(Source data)
Content starts
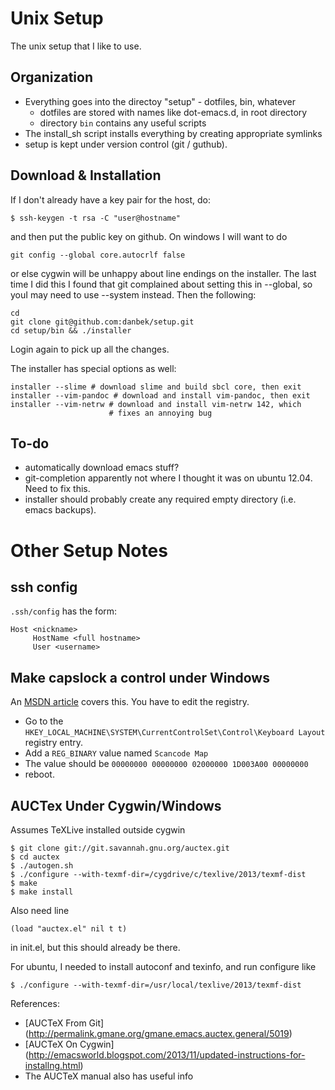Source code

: Unix Setup
==========

The unix setup that I like to use.

Organization
------------

* Everything goes into the directoy "setup" - dotfiles, bin, whatever
  * dotfiles are stored with names like dot-emacs.d, in root directory
  * directory `bin` contains any useful scripts
* The install_sh script installs everything by creating appropriate symlinks
* setup is kept under version control (git / guthub).

Download & Installation
-----------------------
If I don't already have a key pair for the host, do:

    $ ssh-keygen -t rsa -C "user@hostname"

and then put the public key on github. On windows I will want to do

    git config --global core.autocrlf false
    
or else cygwin will be unhappy about line endings on the installer. The last
time I did this I found that git complained about setting this in --global,
so youI may need to use --system instead.  Then the following:

    cd
    git clone git@github.com:danbek/setup.git
    cd setup/bin && ./installer

Login again to pick up all the changes.

The installer has special options as well:

    installer --slime # download slime and build sbcl core, then exit
    installer --vim-pandoc # download and install vim-pandoc, then exit
    installer --vim-netrw # download and install vim-netrw 142, which
                          # fixes an annoying bug

To-do
-----
* automatically download emacs stuff?
* git-completion apparently not where I thought it was on ubuntu 12.04. Need to fix this.
* installer should probably create any required empty directory (i.e. emacs backups).

Other Setup Notes
=================

ssh config
----------
`.ssh/config` has the form:

    Host <nickname>
         HostName <full hostname>
         User <username>

Make capslock a control under Windows
-------------------------------------

An [MSDN article][msdn] covers this. You have to edit the registry.

* Go to the `HKEY_LOCAL_MACHINE\SYSTEM\CurrentControlSet\Control\Keyboard Layout` registry entry.
* Add a `REG_BINARY` value named `Scancode Map`
* The value should be `00000000 00000000 02000000 1D003A00 00000000`
* reboot.

[msdn]: http://msdn.microsoft.com/en-us/library/windows/hardware/gg463447.aspx

AUCTex Under Cygwin/Windows
---------------------------

Assumes TeXLive installed outside cygwin

    $ git clone git://git.savannah.gnu.org/auctex.git
    $ cd auctex
    $ ./autogen.sh
    $ ./configure --with-texmf-dir=/cygdrive/c/texlive/2013/texmf-dist
    $ make
    $ make install

Also need line

    (load "auctex.el" nil t t)

in init.el, but this should already be there.

For ubuntu, I needed to install autoconf and texinfo, and run
configure like

    $ ./configure --with-texmf-dir=/usr/local/texlive/2013/texmf-dist


References:

* [AUCTeX From Git] (http://permalink.gmane.org/gmane.emacs.auctex.general/5019)
* [AUCTeX On Cygwin] (http://emacsworld.blogspot.com/2013/11/updated-instructions-for-installng.html)
* The AUCTeX manual also has useful info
Content ends
§ **Exercise prompt**
Scan the data for lines containing "this" and copy all of them.

§ **Exercise answer**
time I did this I found that git complained about setting this in --global,
* git-completion apparently not where I thought it was on ubuntu 12.04. Need to fix this.
An [MSDN article][msdn] covers this. You have to edit the registry.
in init.el, but this should already be there.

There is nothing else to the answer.